Молча смотрел он на меня, и льдистость его взгляда дрогнула, потекла неуверенной нежностью, и сказал он медленно, как в раздумье:
— Неужто… Алешка?.. Леха!.. — и длинно, радостно матюгнулся.
Он сильно мял меня в своих мощных лапах, хлопал по спине, по плечам, сбивчиво расспрашивал обо всех моих.
— Жив, значит, батька! Слава Богу! Вот, действительно, радость! Святой человек! Всем я ему обязан! Как вы уехали, конечно, хотели меня эти суки тифозные уконтропупить — только хрен им в горло, чтоб голова не качалась! Гадкий народ! Вроде бы свой брат — чекист, а если литовец, все равно нас ненавидит. Националисты, бандиты — одно слово! Когда вашего батьку в Москву забрали, они тут удумали всех русских — кто в центральном аппарате министерства работал — ущучить. Мол, пусть национальные кадры разбираются, от русских много перегибов. Ну, мы им и дали просраться!
— А как?
— Да на министра-литовца компромат подобрали — и в Москву! Он и полетел, потом пердел и радовался, что жив остался. Назначили потом Ляудиса — тоже литовец, но такой — совершенно наш, и русских больше не трогал, понимал, что их кадры для понта держим. А решаем — мы! Мы здесь кровь проливали, мы и музыку заказывать будем…

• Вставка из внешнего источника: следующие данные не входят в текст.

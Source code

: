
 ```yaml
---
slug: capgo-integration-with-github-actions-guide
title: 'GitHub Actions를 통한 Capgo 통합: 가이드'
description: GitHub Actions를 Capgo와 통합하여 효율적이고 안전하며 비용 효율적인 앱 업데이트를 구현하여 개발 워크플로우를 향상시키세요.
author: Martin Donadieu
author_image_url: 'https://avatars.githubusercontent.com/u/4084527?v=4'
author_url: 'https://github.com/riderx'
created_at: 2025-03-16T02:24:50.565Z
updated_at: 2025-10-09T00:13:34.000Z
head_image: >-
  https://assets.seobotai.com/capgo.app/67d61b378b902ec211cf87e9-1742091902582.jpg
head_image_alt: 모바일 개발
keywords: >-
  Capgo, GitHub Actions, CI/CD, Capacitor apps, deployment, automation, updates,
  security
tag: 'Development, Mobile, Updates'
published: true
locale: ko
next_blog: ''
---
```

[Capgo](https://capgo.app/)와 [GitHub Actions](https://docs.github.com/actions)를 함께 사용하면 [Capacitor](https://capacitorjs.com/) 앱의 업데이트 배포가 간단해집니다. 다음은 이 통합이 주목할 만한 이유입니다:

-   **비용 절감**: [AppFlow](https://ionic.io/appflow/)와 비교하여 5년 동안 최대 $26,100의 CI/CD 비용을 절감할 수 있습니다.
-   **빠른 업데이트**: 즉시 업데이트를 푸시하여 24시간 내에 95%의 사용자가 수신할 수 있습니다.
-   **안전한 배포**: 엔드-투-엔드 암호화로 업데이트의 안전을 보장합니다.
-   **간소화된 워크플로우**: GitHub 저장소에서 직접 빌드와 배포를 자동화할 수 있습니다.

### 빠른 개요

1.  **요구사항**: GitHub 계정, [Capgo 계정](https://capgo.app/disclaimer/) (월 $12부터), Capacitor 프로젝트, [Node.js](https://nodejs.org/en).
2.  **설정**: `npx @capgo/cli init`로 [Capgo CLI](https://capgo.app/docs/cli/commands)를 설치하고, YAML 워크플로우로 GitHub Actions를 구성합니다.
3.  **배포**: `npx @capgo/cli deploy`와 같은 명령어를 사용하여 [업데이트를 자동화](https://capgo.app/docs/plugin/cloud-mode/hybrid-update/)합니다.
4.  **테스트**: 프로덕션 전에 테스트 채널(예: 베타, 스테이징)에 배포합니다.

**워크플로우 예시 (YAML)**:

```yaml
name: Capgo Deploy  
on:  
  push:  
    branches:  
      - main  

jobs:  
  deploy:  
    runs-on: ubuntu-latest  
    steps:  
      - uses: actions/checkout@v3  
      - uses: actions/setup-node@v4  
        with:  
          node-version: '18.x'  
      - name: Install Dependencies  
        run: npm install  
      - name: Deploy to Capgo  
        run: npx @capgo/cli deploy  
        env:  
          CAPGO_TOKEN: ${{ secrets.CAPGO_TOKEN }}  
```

Недоучел вождь, что в народном государстве к управлению привлекут не только кухарок, но и шоферов-телохранителей.
— А ты еще служишь, Паш?
— Окстись! Куда мне! У меня давно полная пенсия. Нам же ведь — офицерам — засчитали борьбу с бандитизмом как фронт — год за три. Нет, я уже давно гражданский человек…
— Дома сидишь, хозяйствуешь?
— Почему дома? Работаю. Я на киностудии — в отделе кадров. Непыльная работа, но ответственная.
— А чего там ответственного? — засмеялся я.
— Э, Леха, ты ведь не помнишь уже, пацанчик был. Ты и не представляешь, чего здесь творилось. Тяжелый народ, неприятный. Это у них у всех только вид такой дураковатый, а сами, гады, камень за пазухой держат, — и он поколотил себя по твердой глыбе живота. — Знал бы ты, сколько они тут кровушки пролили нашей. Такой занюханный дикий засранец, мужик-мужиком, в избе пол земляной, блохи заедают, сам — в чем душа держится, а как ночь — так в лес, с заветной сосенки автомат снимает и у дороги караулит до утра, пока кого-нибудь не подшибет. Мы на них специально надроченных псов исковых пускали…
Он усаживал меня в большой бело-кафельной кухне за стол, объяснял, что жена Лидка скоро подойдет, обед нам подаст, а пока закусим салом и капустой, самогоночка сахарная собственного изготовления — как слеза.